The earthquake in Pakistan killed more than 75,000 people in 2005.
However, leading Western networks did not rush to send extended crews over there. They based their reporting on scarce footage – often just a map.
Humanitarian catastrophe followed amid complaints that the international community could not care less.
While the world’s media did notice the tragedy, the coverage was nothing as intense as can be seen now in Japan.
Some in the business say Japan being a high-tech country means coverage is assured – whereas less developed nations like Pakistan get much less media attention.
“The world probably got less of the story in some of those other countries because they didn’t have the technology, the cameras, like in Japan,” said Bob Parks from the Media Research Center.
“From dozens of different angles you saw the waves coming in, which is the kind of footage, unfortunately in our business, that’s the dream… and you don’t get in some other Third World countries, when you just get shots of the aftermath.”

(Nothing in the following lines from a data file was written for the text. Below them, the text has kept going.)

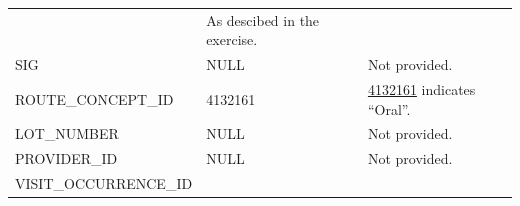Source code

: \documentclass[11pt]{book}
\theoremstyle{definition}
\theoremstyle{definition}
\theoremstyle{definition}
\theoremstyle{remark}
\begin{document}
\begin{longtable}[]{@{}lll@{}}
\begin{minipage}[t]{0.15\columnwidth}
\end{minipage} & \begin{minipage}[t]{0.49\columnwidth}\raggedright
As descibed in the exercise.\strut
\end{minipage}\tabularnewline
\begin{minipage}[t]{0.28\columnwidth}\raggedright
SIG\strut
\end{minipage} & \begin{minipage}[t]{0.15\columnwidth}\raggedright
NULL\strut
\end{minipage} & \begin{minipage}[t]{0.49\columnwidth}\raggedright
Not provided.\strut
\end{minipage}\tabularnewline
\begin{minipage}[t]{0.28\columnwidth}\raggedright
ROUTE\_CONCEPT\_ID\strut
\end{minipage} & \begin{minipage}[t]{0.15\columnwidth}\raggedright
4132161\strut
\end{minipage} & \begin{minipage}[t]{0.49\columnwidth}\raggedright
\href{http://athena.ohdsi.org/search-terms/terms/4132161}{4132161} indicates ``Oral''.\strut
\end{minipage}\tabularnewline
\begin{minipage}[t]{0.28\columnwidth}\raggedright
LOT\_NUMBER\strut
\end{minipage} & \begin{minipage}[t]{0.15\columnwidth}\raggedright
NULL\strut
\end{minipage} & \begin{minipage}[t]{0.49\columnwidth}\raggedright
Not provided.\strut
\end{minipage}\tabularnewline
\begin{minipage}[t]{0.28\columnwidth}\raggedright
PROVIDER\_ID\strut
\end{minipage} & \begin{minipage}[t]{0.15\columnwidth}\raggedright
NULL\strut
\end{minipage} & \begin{minipage}[t]{0.49\columnwidth}\raggedright
Not provided.\strut
\end{minipage}\tabularnewline
\begin{minipage}[t]{0.28\columnwidth}\raggedright
VISIT\_OCCURRENCE\_ID\strut
\end{minipage} & \begin{minipage}[t]{0.15\columnwidth}\raggedright

\end{minipage}
\end{longtable}
\end{document}
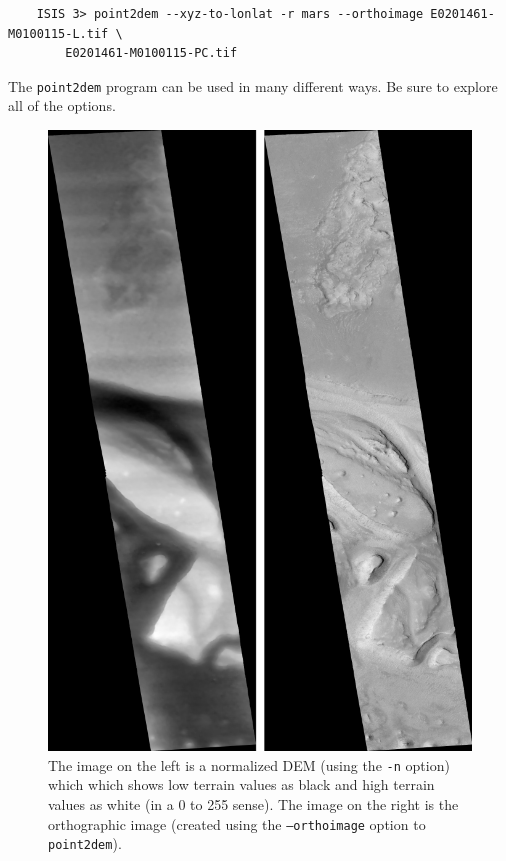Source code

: \begin{verbatim}
    ISIS 3> point2dem --xyz-to-lonlat -r mars --orthoimage E0201461-M0100115-L.tif \
        E0201461-M0100115-PC.tif
\end{verbatim}

\noindent
The \texttt{point2dem} program can be used in many different ways.
Be sure to explore all of the options.

\begin{figure}
\begin{minipage}{5in}
\includegraphics[width=5in]{images/p19-norm_ortho.png}
\end{minipage}
\hfill
\begin{minipage}{1.5in}
\caption[P19 Normalized DEM and Orthophoto]{
    \label{p19-norm_ortho}
	The image on the left is a normalized DEM (using the
	\texttt{-n} option) which which shows low terrain values
	as black and high terrain values as white (in a 0 to 255
	sense).  The image on the right is the orthographic image
	(created using the \texttt{--orthoimage} option to
	\texttt{point2dem}).
    }
\end{minipage} \end{figure}

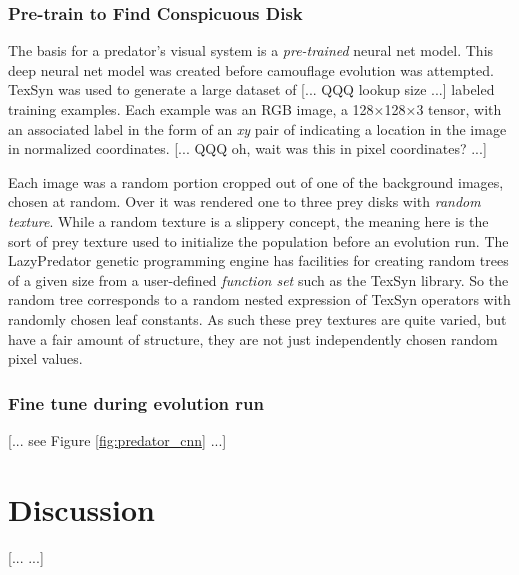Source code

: \documentclass[sigconf]{acmart}
\newcommand{\jargon}[1]{\textit{#1}}
\begin{document}
\subsubsection{Pre-train to Find Conspicuous Disk}
The basis for a predator's visual system is a \jargon{pre-trained} neural net model. This deep neural net model was created before camouflage evolution was attempted. TexSyn was used to generate a large dataset of [... QQQ lookup size ...] labeled training examples. Each example was an RGB image, a 128×128×3 tensor, with an associated label in the form of an \textit{xy} pair of indicating a location in the image in normalized coordinates. [... QQQ oh, wait was this in pixel coordinates? ...]
\par
Each image was a random portion cropped out of one of the background images, chosen at random. Over it was rendered one to three prey disks with \jargon{random texture}. While a random texture is a slippery concept, the meaning here is the sort of prey texture used to initialize the population before an evolution run. The LazyPredator genetic programming engine has facilities for creating random trees of a given size from a user-defined \jargon{function set} such as the TexSyn library. So the random tree corresponds to a random nested expression of TexSyn operators with randomly chosen leaf constants. As such these prey textures are quite varied, but have a fair amount of structure, they are not just independently chosen random pixel values.

\subsubsection{Fine tune during evolution run}
[... see Figure \ref{fig:predator_cnn} ...]


\section{Discussion}
[... ...]

\end{document}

The shots of the aftermath of a cyclone that hit Myanmar three years ago are horrifying. More than 138,000 were killed as a result.
The government of Myanmar limited access to foreign journalists and there was no streaming live video from the disaster zone, and – as it happens in news business – very quickly the story died down.
“If there’s a disaster in the middle of Africa, in sub-Saharan Africa, obviously you won’t have the same images that you have from Japan, where TV is a 24/7 operation,” noted Pepe Escobar, an Asia Times correspondent.
“That's why this tsunami in Japan is so huge in terms of worldwide coverage, because there are cameras everywhere. If this was in China, western China for instance, you have one-tenth of the coverage, because the images are not there,” he added.
The 2009 earthquake in China’s Sichuan province killed around 68,000 people.
And again the coverage was limited, and as a result the world interest’s in the disaster was limited as well.
Human tragedy – whether in Japan, in China or Chile – deserves world sympathy. But more often than not, the attention span of world news channels depends on which tragedy makes better television.